PROBLEM:
Set out the records below again exactly; skip the images.

____ DATASET RECORDS

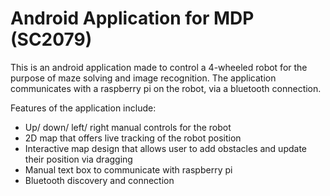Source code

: # Android Application for MDP (SC2079)
This is an android application made to control a 4-wheeled robot for the purpose of maze solving and image recognition. The application communicates with a raspberry pi on the robot, via a bluetooth connection.

Features of the application include:
- Up/ down/ left/ right manual controls for the robot
- 2D map that offers live tracking of the robot position
- Interactive map design that allows user to add obstacles and update their position via dragging
- Manual text box to communicate with raspberry pi
- Bluetooth discovery and connection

________

TASK OUTPUT:
Source code

: # Android Application for MDP (SC2079)
This is an android application made to control a 4-wheeled robot for the purpose of maze solving and image recognition. The application communicates with a raspberry pi on the robot, via a bluetooth connection.

Features of the application include:
- Up/ down/ left/ right manual controls for the robot
- 2D map that offers live tracking of the robot position
- Interactive map design that allows user to add obstacles and update their position via dragging
- Manual text box to communicate with raspberry pi
- Bluetooth discovery and connection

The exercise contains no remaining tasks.